A guisa di semplice verginella, la quale vaga di lieta ghirlanda cingersi il crine, non i più odorati, ma i più belli fiori va cogliendo, […] anzi che le api, le quali tal ora di amarissimi fiori si nutricano per fare il mele dolcissimo […] non altrimenti che lungo le strade aspre e petrose, acanti e viole […] la vista ci dilettano15.

Ce même jeu entre dépréciation et louanges de ses écrits se poursuit et s’enrichit de nouvelles comparaisons destinées à illustrer les concepts de stylistique énoncés :

Sì come in una cena di varii cibi magnifica e abondante, non tutti piacciono a tutte le persone16.

Les lamentations sur les critiques qui ne manqueront pas de s’abattre sur l’ouvrage respectent cette même alternance entre mea culpa et plaidoyer pro domo sua en introduisant toutefois une notion jusque-là absente, la définition, le choix, d’un public qui ne saurait être constitué par « de gli invidiosi, de gli ignoranti e de’ maligni »17, mais bien au contraire par des « uomini dotti e giudiziosi »18, par des « persone di dottrina e di giudizio »19 et des « ingegni di perfetto giudizio »20. Dans cette dédicace, le Tasse s’adresse donc non seulement à son protecteur, mais aussi et surtout à une élite. Les lecteurs semblent perçus comme des juges appelés à se prononcer sur la qualité de l’œuvre, car nombre de termes relatifs à l’appréciation, voire chargés de connotations morales comme « riprensione e biasmo »21, « giudizio », « loda » ou encore « difesa » parcourent ce passage. Une telle exposition de stratégie communicative, de maîtrise stylistique, se conclut par un « come si sia »22 qui prélude à un retour aux prémices de l’argumentation, à savoir l’obéissance à son mécène qui, à l’instar de l’évêque d’Arras, autre dédicataire du recueil, le protègera de « l’universale censura de lettori »23. À l’analyse, ce texte d’hommage au prince – orné par tout un réseau de métaphores et fondé sur une véritable oscillation entre une autodévalorisation24 et une nette conscience de la valeur littéraire de l’œuvre qu’il précède – contient donc surtout, outre plusieurs déclarations d’assujettissement, une demande de protection contre les critiques qui ne manqueront pas de s’abattre sur l’ouvrage.

À la nuance près, tous ces éléments sont plutôt traditionnels et tendent à formaliser le rapport existant entre un mécène et un écrivain.
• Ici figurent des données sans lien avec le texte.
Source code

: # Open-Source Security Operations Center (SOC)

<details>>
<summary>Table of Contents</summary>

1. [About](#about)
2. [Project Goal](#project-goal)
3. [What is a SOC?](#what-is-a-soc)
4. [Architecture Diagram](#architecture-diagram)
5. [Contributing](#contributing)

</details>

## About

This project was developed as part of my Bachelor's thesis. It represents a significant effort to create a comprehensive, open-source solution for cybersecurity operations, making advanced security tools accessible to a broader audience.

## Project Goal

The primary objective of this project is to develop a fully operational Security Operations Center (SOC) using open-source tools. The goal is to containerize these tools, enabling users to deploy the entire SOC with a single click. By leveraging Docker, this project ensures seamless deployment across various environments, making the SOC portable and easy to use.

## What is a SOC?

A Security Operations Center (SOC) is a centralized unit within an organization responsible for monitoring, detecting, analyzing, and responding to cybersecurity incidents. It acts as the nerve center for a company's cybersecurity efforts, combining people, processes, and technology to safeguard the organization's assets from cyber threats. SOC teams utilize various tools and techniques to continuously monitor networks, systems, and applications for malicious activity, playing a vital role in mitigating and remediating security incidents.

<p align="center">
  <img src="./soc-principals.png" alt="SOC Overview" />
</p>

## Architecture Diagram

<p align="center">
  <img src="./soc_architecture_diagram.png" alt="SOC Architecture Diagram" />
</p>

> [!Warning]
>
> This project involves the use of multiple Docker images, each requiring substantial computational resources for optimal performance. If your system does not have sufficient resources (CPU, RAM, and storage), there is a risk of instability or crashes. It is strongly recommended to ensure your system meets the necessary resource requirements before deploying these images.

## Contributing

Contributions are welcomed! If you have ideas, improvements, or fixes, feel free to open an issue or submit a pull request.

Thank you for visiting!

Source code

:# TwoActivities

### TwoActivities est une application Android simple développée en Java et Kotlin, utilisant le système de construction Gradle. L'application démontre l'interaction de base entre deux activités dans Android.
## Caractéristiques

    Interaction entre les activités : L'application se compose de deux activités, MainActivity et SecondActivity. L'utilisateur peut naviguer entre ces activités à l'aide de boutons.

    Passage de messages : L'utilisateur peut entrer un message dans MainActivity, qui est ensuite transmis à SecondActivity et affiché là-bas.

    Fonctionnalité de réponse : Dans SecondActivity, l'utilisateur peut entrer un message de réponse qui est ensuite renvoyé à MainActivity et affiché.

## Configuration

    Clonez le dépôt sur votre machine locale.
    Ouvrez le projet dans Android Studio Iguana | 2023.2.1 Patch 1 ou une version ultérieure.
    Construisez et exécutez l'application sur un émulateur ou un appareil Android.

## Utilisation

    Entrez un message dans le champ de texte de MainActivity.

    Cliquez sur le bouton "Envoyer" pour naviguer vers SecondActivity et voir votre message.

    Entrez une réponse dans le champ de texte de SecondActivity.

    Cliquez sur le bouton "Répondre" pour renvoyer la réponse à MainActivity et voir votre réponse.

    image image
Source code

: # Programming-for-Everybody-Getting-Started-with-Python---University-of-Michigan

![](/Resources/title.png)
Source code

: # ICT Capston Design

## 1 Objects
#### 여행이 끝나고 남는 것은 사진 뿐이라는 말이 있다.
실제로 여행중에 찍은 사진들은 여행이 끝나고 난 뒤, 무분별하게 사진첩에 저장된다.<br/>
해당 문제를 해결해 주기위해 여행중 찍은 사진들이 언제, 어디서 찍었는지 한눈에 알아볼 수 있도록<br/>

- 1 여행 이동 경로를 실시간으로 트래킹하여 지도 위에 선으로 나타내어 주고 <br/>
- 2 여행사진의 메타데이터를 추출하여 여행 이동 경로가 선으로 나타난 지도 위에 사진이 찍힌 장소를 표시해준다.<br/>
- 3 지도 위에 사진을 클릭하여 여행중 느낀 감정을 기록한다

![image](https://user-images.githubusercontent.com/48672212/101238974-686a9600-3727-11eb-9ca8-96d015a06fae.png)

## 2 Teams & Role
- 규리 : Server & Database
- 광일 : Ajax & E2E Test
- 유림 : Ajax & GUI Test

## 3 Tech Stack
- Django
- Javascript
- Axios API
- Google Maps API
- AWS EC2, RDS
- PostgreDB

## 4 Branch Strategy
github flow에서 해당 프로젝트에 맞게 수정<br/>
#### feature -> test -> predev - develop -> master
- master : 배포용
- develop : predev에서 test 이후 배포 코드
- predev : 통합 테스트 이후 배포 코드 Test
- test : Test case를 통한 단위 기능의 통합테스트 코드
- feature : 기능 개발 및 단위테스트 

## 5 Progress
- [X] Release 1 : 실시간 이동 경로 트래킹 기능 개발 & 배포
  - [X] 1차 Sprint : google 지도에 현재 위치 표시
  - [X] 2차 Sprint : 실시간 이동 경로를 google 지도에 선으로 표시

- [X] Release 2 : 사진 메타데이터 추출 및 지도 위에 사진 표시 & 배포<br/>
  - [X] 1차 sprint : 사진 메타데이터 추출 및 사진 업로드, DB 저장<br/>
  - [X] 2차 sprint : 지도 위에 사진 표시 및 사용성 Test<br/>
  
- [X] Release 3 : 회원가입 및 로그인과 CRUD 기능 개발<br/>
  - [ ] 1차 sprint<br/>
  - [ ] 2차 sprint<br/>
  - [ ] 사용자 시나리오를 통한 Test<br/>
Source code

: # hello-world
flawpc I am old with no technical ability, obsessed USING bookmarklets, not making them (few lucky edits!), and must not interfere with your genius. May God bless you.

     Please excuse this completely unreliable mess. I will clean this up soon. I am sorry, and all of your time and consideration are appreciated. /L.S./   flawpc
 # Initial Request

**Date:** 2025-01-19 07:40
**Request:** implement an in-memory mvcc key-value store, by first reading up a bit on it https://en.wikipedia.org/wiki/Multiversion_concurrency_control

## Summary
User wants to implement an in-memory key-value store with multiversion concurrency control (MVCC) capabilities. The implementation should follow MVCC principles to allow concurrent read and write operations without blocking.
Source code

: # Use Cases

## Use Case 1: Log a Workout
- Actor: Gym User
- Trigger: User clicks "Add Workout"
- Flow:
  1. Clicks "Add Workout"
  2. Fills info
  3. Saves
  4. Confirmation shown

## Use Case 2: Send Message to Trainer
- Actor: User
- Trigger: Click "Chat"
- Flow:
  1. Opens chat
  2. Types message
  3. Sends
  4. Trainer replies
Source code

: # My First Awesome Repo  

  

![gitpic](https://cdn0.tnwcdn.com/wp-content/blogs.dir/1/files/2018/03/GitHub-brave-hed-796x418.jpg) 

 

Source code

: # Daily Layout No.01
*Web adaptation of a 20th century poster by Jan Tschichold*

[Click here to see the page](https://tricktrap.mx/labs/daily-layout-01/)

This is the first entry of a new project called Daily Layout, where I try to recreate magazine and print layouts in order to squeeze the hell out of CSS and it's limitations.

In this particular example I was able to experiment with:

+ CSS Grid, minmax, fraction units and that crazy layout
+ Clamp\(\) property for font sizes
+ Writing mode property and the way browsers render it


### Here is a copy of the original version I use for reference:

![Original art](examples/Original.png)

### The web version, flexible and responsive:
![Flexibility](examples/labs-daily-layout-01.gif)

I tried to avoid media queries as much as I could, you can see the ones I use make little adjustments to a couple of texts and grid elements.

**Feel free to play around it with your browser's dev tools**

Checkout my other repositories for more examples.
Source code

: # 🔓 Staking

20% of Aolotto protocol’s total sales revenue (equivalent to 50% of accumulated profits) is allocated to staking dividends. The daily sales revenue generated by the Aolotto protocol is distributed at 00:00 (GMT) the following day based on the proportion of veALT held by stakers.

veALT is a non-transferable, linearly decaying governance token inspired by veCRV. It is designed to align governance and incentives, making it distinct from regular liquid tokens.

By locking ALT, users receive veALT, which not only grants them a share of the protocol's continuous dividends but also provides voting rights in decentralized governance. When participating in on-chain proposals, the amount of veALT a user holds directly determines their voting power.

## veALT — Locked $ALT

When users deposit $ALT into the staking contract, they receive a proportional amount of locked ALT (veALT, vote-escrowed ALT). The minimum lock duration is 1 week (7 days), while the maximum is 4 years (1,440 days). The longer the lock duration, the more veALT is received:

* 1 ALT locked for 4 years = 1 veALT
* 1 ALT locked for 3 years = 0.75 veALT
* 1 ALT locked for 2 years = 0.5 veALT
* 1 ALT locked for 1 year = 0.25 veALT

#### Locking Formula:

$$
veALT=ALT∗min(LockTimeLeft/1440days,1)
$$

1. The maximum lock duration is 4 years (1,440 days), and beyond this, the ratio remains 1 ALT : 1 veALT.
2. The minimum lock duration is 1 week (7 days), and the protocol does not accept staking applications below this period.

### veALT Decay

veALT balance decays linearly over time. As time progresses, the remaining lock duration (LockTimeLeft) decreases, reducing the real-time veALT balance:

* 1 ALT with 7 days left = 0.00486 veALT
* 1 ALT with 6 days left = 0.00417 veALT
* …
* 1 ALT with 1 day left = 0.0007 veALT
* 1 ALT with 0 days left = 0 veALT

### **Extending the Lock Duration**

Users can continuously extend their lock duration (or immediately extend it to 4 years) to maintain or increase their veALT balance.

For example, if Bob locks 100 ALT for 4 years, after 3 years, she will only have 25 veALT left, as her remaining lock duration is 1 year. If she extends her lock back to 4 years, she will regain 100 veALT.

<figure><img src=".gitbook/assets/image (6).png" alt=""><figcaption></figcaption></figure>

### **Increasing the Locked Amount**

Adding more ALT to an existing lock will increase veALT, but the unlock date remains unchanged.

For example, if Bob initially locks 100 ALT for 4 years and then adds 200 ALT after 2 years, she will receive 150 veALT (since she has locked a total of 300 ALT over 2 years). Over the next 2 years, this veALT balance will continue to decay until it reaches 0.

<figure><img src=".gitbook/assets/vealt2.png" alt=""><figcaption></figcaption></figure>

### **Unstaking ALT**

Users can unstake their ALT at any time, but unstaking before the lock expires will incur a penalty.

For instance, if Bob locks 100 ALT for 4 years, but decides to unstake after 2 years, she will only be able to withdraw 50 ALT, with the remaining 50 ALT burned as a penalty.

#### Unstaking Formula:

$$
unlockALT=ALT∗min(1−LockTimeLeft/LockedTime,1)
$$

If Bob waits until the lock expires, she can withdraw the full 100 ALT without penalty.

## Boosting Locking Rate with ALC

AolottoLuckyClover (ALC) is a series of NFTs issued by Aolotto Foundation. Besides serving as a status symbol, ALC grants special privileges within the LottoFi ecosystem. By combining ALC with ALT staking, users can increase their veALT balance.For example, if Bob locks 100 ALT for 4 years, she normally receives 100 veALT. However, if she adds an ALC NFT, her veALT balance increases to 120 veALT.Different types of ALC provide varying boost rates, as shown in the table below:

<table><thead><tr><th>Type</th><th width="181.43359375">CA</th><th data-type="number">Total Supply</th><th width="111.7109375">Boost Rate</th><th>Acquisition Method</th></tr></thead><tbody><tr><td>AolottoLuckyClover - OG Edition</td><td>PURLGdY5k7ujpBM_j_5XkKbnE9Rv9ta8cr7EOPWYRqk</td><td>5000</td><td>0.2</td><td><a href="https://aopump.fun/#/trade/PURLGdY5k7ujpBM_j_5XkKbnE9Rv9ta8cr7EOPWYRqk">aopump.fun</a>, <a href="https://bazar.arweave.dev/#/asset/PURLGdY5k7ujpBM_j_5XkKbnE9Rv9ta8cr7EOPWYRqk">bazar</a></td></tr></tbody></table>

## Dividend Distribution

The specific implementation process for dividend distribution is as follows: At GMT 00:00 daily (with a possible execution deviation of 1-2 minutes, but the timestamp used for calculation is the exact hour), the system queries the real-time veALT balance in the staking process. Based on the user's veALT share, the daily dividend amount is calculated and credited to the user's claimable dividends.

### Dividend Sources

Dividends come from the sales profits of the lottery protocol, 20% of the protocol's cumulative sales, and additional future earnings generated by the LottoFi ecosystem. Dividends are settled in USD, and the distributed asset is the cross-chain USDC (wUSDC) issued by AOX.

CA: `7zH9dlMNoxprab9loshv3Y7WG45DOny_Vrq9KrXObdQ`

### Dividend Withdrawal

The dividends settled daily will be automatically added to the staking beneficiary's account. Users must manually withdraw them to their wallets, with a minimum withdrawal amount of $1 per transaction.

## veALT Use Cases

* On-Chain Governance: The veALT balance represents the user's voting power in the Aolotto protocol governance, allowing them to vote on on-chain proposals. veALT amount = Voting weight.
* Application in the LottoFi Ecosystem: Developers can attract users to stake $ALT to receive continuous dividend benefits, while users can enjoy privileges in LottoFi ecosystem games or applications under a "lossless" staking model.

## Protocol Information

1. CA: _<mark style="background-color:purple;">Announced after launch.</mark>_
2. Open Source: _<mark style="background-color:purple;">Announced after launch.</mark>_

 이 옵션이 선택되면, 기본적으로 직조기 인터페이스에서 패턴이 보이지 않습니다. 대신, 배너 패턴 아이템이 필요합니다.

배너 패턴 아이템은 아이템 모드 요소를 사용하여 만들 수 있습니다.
En revanche, l’ambiguïté presque constante de la dédicace la différencie des autres lettres ; quant à l’humilité affichée, elle est de rigueur et relève de la topique la plus élémentaire si, à plusieurs reprises, le secrétaire laisse çà et là percer son ambition d’échapper à l’emprise du temps par le biais de ses écrits :

E […] vi soggiungo che, una gran parte del tempo in sentir quegli antichi […] che ragionano delle scienze, mi giova di consumare; un’altra in iscrivere, procurando (se fatto mi verrà) di tormi con gli inchiostri della mano della morte e allargandomi questo stretto e breve termine della nostra età, di vivere negli altri secoli25

Véritable manifeste de captatio benevolentiæ, destiné autant à s’attirer la bienveillance de l’aristocrate napolitain qu’à influencer un futur lectorat par la rédaction d’un autoportrait aussi humble qu’élogieux, ce texte est étayé par des évocations des plus grands hommes de lettres de l’Antiquité en accumulant les citations (de Cicéron, de Platon, des Stoïciens) dans une prose qui tranche sur les écrits rapides et concis du début du recueil et s’ouvre à un goût baroque d’images et de figures26 que l’on retrouvera surtout après les années 1525-152827. Cela autorise à penser que cette dédicace a peut-être été composée un peu avant la publication comme le suggère la datation proposée (1547). Sa position initiale lui confère une importance toute particulière, puisqu’il s’agit d’un des premiers textes qui est présenté aux lecteurs. Or, au moment où le recueil est mis sous presse, les tumultes napolitains ont déjà eu lieu et le secrétaire traverse une période troublée. Son ouvrage se doit pour lors d’obéir à l’impératif autopromotionnel d’un courtisan qui partage la fortune déjà vacillante de son mécène. Cette partie d’un paratexte particulièrement consistant est donc expressément conçue dans le but de mettre en valeur ses talents stylistiques, d’expliciter la finalité apparente du recueil – manuel de modus scribendi – mais aussi, vraisemblablement, de façon plus implicite, dans celui de contribuer à une opération d’amélioration de son image sur la scène du monde.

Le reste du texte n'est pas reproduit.